EXERCISE BRIEF> Answer with only the number of lines below where "description" appears.

SUPPLIED INFORMATION>
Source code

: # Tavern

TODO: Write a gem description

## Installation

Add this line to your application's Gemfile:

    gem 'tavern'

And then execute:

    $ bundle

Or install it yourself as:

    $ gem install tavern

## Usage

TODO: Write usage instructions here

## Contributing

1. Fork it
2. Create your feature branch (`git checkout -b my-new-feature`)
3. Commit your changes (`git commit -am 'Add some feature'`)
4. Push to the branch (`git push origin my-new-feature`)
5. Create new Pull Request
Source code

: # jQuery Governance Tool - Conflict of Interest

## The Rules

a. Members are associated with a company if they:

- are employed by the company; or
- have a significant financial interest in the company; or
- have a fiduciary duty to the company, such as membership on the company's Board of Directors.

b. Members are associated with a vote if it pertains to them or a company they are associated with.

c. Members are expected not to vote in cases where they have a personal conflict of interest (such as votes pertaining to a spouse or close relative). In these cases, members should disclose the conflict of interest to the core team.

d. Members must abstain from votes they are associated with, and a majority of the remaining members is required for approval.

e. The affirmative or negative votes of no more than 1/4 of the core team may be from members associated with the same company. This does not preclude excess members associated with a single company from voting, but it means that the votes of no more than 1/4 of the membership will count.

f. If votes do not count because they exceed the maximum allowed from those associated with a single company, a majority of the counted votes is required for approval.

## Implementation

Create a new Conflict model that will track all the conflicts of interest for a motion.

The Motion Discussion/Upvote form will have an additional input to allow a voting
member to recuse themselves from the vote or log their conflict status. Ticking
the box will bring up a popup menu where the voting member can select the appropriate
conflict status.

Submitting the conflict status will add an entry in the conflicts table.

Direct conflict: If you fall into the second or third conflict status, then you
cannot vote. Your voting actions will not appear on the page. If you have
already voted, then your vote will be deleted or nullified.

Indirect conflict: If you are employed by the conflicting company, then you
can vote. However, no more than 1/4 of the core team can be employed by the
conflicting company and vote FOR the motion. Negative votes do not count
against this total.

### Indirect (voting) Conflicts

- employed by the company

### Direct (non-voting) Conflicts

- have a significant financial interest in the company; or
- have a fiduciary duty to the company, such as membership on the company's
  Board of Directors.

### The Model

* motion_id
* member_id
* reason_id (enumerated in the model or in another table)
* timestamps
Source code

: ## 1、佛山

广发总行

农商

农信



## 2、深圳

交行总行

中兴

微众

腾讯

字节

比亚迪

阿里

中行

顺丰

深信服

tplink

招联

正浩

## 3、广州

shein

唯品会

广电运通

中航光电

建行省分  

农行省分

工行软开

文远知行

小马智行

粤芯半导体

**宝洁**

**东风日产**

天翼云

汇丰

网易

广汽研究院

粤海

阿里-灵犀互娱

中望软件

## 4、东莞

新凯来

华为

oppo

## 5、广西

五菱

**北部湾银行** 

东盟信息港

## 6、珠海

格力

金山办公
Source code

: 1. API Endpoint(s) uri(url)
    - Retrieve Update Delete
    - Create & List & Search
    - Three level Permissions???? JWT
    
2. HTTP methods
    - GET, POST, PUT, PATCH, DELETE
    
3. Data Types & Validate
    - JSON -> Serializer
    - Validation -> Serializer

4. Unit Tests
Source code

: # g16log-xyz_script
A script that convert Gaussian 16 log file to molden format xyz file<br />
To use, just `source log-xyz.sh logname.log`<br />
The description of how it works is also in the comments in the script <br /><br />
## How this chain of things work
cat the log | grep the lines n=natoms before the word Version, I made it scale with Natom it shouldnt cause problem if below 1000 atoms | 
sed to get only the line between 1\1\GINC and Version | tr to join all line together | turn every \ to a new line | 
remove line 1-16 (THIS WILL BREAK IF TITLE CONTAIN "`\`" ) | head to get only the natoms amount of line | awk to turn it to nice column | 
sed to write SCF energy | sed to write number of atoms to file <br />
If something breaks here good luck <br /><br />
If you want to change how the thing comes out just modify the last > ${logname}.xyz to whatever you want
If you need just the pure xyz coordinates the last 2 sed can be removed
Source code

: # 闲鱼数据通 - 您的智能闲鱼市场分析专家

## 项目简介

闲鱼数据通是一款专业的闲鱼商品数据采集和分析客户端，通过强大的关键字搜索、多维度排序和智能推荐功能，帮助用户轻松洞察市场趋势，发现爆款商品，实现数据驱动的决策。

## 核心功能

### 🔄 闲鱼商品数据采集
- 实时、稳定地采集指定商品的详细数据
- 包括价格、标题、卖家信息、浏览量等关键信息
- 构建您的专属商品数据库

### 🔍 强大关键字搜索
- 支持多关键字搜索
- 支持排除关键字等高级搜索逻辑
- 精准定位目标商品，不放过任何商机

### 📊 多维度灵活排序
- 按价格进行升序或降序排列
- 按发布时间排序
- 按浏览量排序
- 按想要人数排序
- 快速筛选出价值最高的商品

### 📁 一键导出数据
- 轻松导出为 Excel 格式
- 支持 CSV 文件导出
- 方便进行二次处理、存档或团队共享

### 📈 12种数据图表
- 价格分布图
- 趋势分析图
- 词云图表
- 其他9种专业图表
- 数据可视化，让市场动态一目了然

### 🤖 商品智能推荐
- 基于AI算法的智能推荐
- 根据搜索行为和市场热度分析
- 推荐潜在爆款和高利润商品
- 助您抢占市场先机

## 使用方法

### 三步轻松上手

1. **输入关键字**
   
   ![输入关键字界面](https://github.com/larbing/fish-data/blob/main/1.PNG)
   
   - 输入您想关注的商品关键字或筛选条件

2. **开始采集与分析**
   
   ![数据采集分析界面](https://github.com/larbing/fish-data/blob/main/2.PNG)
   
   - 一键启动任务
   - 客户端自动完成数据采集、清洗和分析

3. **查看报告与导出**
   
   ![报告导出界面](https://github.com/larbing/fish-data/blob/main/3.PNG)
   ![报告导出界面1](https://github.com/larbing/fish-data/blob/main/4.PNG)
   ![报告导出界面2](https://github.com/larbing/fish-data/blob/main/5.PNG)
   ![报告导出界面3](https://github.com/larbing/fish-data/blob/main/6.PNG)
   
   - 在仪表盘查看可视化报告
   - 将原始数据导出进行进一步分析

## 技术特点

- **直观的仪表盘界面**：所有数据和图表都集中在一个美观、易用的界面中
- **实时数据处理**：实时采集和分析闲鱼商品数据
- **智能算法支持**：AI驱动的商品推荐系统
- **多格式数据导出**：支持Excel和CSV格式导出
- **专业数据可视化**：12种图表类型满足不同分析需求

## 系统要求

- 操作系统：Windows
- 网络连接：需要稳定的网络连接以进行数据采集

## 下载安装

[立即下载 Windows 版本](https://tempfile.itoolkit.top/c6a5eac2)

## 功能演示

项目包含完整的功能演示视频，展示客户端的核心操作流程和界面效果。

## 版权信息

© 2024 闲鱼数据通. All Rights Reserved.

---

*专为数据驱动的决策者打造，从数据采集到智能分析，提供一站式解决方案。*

TASK RESULT> 2